Of course, it helps when you actually are the parent of the World's Cutest Baby®.

 * * *

I wrote about five pages on the novel today. I'm flying blind on this project. I know who gets offed, I know who does the offing, and I know why. I don't know all the plot points. I am simply assuming I'm going to get there.

I started to study screenwriting for one reason: I wanted to learn how to plot. I didn't know it at the time, but what I really wanted to know was, What is a story? I'd taken tons of creative writing classes, read tons of books, and had plenty of people read my stuff, and I couldn't figure it out. I would write pages and pages of enjoyable fun stuff that was well-written and had snappy dialogue and fun goings-on. But it didn't go anywhere and I didn't have the skills to figure out why.

You can't do that in screenwriting. Story is everything in screenwriting. No, really. Story isn't primary in filmmaking (God knows most recent movies could use a damn story), but it's most important in a script. You can't just meander around in screenwriting -- you've got to get somewhere. Unless you doing an indie project, in which case you've either got to be very clever or very low-budget.

USC teaches three-act structure. I don't know what UCLA teaches, but we had the impression it was more avant-garde. And San Francisco State's film program is evidently totally experimental. I wanted something straightforward. I went to USC.

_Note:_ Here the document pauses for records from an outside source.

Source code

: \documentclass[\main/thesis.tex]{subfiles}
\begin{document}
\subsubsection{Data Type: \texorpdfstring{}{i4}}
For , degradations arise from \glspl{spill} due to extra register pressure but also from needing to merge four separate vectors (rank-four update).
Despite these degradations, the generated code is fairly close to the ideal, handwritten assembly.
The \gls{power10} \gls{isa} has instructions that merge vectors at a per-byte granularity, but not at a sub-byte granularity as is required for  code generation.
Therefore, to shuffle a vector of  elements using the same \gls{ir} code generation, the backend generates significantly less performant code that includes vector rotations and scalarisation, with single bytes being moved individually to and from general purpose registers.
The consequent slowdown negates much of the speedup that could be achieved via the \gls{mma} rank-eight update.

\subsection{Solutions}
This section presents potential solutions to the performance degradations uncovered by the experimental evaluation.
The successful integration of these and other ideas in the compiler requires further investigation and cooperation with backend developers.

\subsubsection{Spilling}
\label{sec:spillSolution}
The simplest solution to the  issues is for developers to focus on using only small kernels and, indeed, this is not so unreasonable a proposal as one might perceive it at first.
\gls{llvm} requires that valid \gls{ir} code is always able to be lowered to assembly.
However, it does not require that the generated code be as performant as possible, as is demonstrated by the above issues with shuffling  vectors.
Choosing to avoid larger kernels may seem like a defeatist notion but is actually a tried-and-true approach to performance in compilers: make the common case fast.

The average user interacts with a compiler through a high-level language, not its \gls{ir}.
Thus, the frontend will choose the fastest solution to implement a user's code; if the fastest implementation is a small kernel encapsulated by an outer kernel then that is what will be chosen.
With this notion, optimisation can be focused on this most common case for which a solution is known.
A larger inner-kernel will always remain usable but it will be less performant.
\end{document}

And I did learn three-act structure. But in the process of doing so I think I swung too much away from the meandering and formless and too much into overanalysis. Analysis of a finished project is valuable -- you have to know what you have, you have to know how to pinpoint problems. But I got into a habit of being too analytical before I would even start writing. Had to know the plot points. Had to know the outline.

I got a little mechanical. I think it showed in some of my writing.

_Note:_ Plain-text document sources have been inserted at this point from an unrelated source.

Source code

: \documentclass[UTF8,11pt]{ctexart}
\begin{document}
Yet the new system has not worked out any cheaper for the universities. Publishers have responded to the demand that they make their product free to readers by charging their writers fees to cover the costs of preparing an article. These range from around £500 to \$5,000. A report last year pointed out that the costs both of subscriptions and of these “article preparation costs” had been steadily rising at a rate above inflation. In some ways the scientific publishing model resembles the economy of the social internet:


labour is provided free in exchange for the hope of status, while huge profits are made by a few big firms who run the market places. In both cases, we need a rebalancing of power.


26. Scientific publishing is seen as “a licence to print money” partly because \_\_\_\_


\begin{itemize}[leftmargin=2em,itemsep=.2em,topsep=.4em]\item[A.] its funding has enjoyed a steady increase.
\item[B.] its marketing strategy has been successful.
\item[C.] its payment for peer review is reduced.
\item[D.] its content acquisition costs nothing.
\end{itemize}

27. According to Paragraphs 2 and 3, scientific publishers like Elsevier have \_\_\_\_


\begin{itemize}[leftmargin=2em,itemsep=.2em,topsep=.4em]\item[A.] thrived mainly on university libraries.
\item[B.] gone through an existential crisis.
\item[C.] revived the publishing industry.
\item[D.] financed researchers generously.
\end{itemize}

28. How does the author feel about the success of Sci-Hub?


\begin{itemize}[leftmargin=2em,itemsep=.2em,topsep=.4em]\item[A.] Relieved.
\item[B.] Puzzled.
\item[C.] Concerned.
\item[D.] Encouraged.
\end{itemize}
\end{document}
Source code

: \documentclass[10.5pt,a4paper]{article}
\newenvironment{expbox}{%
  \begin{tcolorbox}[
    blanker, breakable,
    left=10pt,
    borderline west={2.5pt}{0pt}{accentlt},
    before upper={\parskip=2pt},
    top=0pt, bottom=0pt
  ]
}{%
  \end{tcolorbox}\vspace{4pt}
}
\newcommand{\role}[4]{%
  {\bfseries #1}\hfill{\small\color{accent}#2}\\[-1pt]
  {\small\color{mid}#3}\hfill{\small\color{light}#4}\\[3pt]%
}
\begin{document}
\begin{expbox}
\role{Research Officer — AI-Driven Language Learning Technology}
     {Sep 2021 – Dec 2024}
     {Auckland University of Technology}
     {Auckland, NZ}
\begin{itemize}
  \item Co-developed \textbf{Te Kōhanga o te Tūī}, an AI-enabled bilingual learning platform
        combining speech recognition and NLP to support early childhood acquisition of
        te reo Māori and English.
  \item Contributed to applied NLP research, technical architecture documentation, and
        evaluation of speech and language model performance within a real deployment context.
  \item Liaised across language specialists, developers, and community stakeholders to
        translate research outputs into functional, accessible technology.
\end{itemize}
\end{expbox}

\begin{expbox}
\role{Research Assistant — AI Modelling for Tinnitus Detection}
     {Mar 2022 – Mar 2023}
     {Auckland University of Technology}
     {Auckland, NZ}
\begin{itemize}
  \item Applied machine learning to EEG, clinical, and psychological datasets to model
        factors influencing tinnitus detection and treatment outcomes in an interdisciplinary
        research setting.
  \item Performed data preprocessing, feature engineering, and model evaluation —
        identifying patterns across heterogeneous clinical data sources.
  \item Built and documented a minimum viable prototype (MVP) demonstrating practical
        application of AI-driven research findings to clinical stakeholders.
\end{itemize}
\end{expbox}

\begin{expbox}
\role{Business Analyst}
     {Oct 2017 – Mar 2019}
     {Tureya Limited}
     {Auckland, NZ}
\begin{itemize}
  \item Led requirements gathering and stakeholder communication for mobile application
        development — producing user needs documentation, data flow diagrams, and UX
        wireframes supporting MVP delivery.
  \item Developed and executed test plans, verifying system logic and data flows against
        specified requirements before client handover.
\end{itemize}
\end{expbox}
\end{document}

So I'm trying this experiment of not knowing precisely where I'm going. Knowing I have to get to certain points and not knowing how I'm going to get there.

I'm really enjoying writing prose again. Getting into the narrator's voice. Sometimes I worry about the narrator sounding too much like she's making an nka entry, but I figure I'll work on that in the polish.

And I promised Saundra I would write about why I like writing movies -- it went beyond just trying to find story -- but I am too tired now. So that will be tomorrow's entry.